Building Upon Inclusion In Las Cruces City Government

Nov 20, 2019

Credit Johana Bencomo

Commentary: I cried the day I walked into the voting booth and saw my name on the ballot. I cried because I honestly couldn’t believe it. Here I am, a 31-year-old community organizer, first generation college graduate, and an immigrant who just 16 years ago was undocumented. At that particular moment the outcome of the election didn’t weigh on me as much, I felt so proud regardless.

I became a naturalized U.S. Citizen at 16 years old. Back then, I deeply believed in the American Dream. I strive every day to live up to the sacrifices of my parents and the opportunities they created, and I hope to be part of creating a world where many others can start believing in this dream again. 
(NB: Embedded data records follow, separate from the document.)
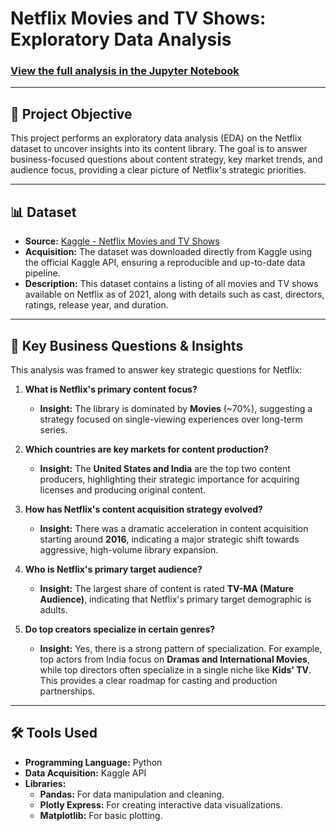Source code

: # Netflix Movies and TV Shows: Exploratory Data Analysis

### [View the full analysis in the Jupyter Notebook](https://colab.research.google.com/github/Gpraveen0902/Netflix_EDA_Project/blob/main/Netflix_EDA_Project.ipynb)

---

## 📝 Project Objective

This project performs an exploratory data analysis (EDA) on the Netflix dataset to uncover insights into its content library. The goal is to answer business-focused questions about content strategy, key market trends, and audience focus, providing a clear picture of Netflix's strategic priorities.

---

## 📊 Dataset

* **Source:** [Kaggle - Netflix Movies and TV Shows](https://www.kaggle.com/datasets/shivamb/netflix-shows)
* **Acquisition:** The dataset was downloaded directly from Kaggle using the official Kaggle API, ensuring a reproducible and up-to-date data pipeline.
* **Description:** This dataset contains a listing of all movies and TV shows available on Netflix as of 2021, along with details such as cast, directors, ratings, release year, and duration.

---

## 🚀 Key Business Questions & Insights

This analysis was framed to answer key strategic questions for Netflix:

1.  **What is Netflix's primary content focus?**
    * **Insight:** The library is dominated by **Movies** (~70%), suggesting a strategy focused on single-viewing experiences over long-term series.

2.  **Which countries are key markets for content production?**
    * **Insight:** The **United States and India** are the top two content producers, highlighting their strategic importance for acquiring licenses and producing original content.

3.  **How has Netflix's content acquisition strategy evolved?**
    * **Insight:** There was a dramatic acceleration in content acquisition starting around **2016**, indicating a major strategic shift towards aggressive, high-volume library expansion.

4.  **Who is Netflix's primary target audience?**
    * **Insight:** The largest share of content is rated **TV-MA (Mature Audience)**, indicating that Netflix's primary target demographic is adults.

5.  **Do top creators specialize in certain genres?**
    * **Insight:** Yes, there is a strong pattern of specialization. For example, top actors from India focus on **Dramas and International Movies**, while top directors often specialize in a single niche like **Kids' TV**. This provides a clear roadmap for casting and production partnerships.

---

## 🛠️ Tools Used

* **Programming Language:** Python
* **Data Acquisition:** Kaggle API
* **Libraries:**
    * **Pandas:** For data manipulation and cleaning.
    * **Plotly Express:** For creating interactive data visualizations.
    * **Matplotlib:** For basic plotting.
College became a reality once I became a U.S. citizen. I chose New Mexico State University after driving through Las Cruces on a family trip to our hometown in Mexico. I fell in love with the campus immediately and soon after it became my home for many years to come. My very traditional parents could not imagine their oldest daughter alone in a new state. They decided to move with me, settling in Deming for two years before deciding to move back to Holyoke, CO-- the small town where we originally settled after migrating to the U.S. My freshman year at NMSU was quite a culture shock. I was so intimidated and overwhelmed that my first semester I earned a 1.8 GPA. I stopped being embarrassed to share this after graduating with my Masters in Social Work with Honors. That failure simply became an important lesson that taught me to not be afraid to ask for help.
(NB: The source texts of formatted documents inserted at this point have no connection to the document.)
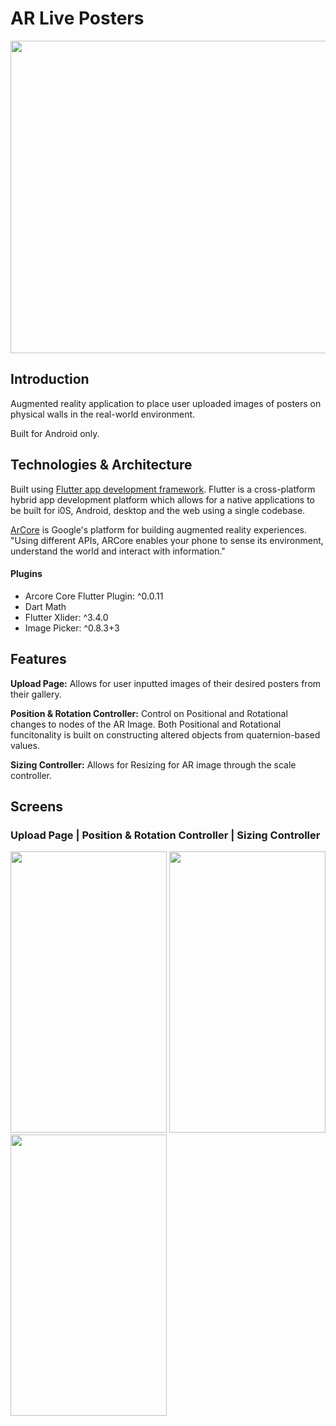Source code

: # AR Live Posters
 <p align = "left" >
  <img width="850" height="500" src="assets/gifs/intro.gif">
 
</p>

## Introduction
Augmented reality application to place user uploaded images of posters on physical walls in
the real-world environment.

Built for Android only. 

## Technologies & Architecture

Built using [Flutter app development framework](https://flutter.dev/). Flutter is a cross-platform hybrid app development platform which allows for a native applications to be built for i0S, Android, desktop and the web using a single codebase. 

[ArCore](https://developers.google.com/ar/develop) is Google's platform for building augmented reality experiences. "Using different APIs, ARCore enables your phone to sense its environment, understand the world and interact with information."

#### Plugins
* Arcore Core Flutter Plugin: ^0.0.11
* Dart Math
* Flutter Xlider: ^3.4.0
* Image Picker: ^0.8.3+3

## Features
**Upload Page:** Allows for user inputted images of their desired posters from their gallery. 

**Position & Rotation Controller:** Control on Positional and Rotational changes to nodes of the AR Image. Both Positional and Rotational funcitonality is built on constructing altered objects from quaternion-based values.

**Sizing Controller:** Allows for Resizing for AR image through the scale controller. 

## Screens

### Upload Page | Position & Rotation Controller | Sizing Controller

<p align = "left" >
  <img width="250" height="450" src="assets/gifs/uploading images v2.gif">
  <img width="250" height="450"  src="assets/gifs/rotate.gif"> 
  <img width="250" height="450" src="assets/gifs/sizing v2 (1).gif"> 
</p>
After graduating with my Masters I found my purpose in community organizing. At its core organizing is about bringing people together to take collective action and shift the way power functions in our communities. To me, organizing is simply about turning our pain into power. Through this work I have seen how those who are directly impacted by an issue or policy are almost never consulted before a decision that will impact their fate is made. Those in decision making roles are even less likely to come from historically marginalized communities. All of this influenced my decision to run for City Council.
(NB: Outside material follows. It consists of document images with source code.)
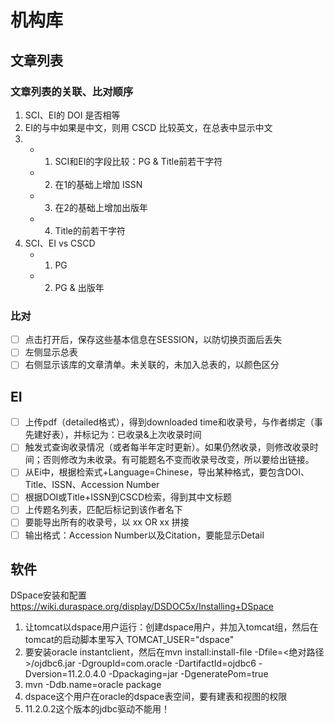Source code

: # 机构库

## 文章列表

### 文章列表的关联、比对顺序
1.  SCI、EI的 DOI 是否相等
2.  EI的与中如果是中文，则用 CSCD 比较英文，在总表中显示中文
3.  
   - 1. SCI和EI的字段比较：PG & Title前若干字符
   - 2. 在1的基础上增加 ISSN
   - 3. 在2的基础上增加出版年
   - 4. Title的前若干字符
4. SCI、EI vs CSCD
   - 1. PG
   - 2. PG & 出版年

### 比对
- [ ] 点击打开后，保存这些基本信息在SESSION，以防切换页面后丢失
- [ ] 左侧显示总表
- [ ] 右侧显示该库的文章清单。未关联的，未加入总表的，以颜色区分

## EI

- [ ] 上传pdf（detailed格式），得到downloaded time和收录号，与作者绑定（事先建好表），并标记为：已收录&上次收录时间
- [ ] 触发式查询收录情况（或者每半年定时更新）。如果仍然收录，则修改收录时间；否则修改为未收录。有可能题名不变而收录号改变，所以要给出链接。
- [ ] 从Ei中，根据检索式+Language=Chinese，导出某种格式，要包含DOI、Title、ISSN、Accession Number
- [ ] 根据DOI或Title+ISSN到CSCD检索，得到其中文标题
- [ ] 上传题名列表，匹配后标记到该作者名下
- [ ] 要能导出所有的收录号，以 xx OR xx 拼接
- [ ] 输出格式：Accession Number以及Citation，要能显示Detail

## 软件

DSpace安装和配置 https://wiki.duraspace.org/display/DSDOC5x/Installing+DSpace
1. 让tomcat以dspace用户运行：创建dspace用户，并加入tomcat组，然后在tomcat的启动脚本里写入 TOMCAT_USER="dspace"
2. 要安装oracle instantclient，然后在mvn install:install-file -Dfile=<绝对路径>/ojdbc6.jar -DgroupId=com.oracle -DartifactId=ojdbc6 -Dversion=11.2.0.4.0 -Dpackaging=jar -DgeneratePom=true
3. mvn -Ddb.name=oracle package
4. dspace这个用户在oracle的dspace表空间，要有建表和视图的权限
5. 11.2.0.2这个版本的jdbc驱动不能用！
I will always lead by the principle that those who are closest to the pain are also those who are closest to the solution. When I canvassed every neighborhood in District 4, I saw and heard beautiful and difficult things. I saw families and individuals who are suffering in silence, I saw neglected neighborhoods, and met people who are making miracles happen every single day. I heard frustrations and great ideas. I felt the resiliency, courage, and potential of our city.

As City Councilor-elect for Las Cruces District 4, I intend to create greater access for you to your government, to work towards creating a participatory budgeting process where more of us decide how to spend our public dollars, to increase voter participation, and to build a more inclusive community that values the inherent dignity and worth of every single one of us. I am honored and excited to serve you, the residents of District 4 and our beautiful Las Cruces. Thank you all for your support.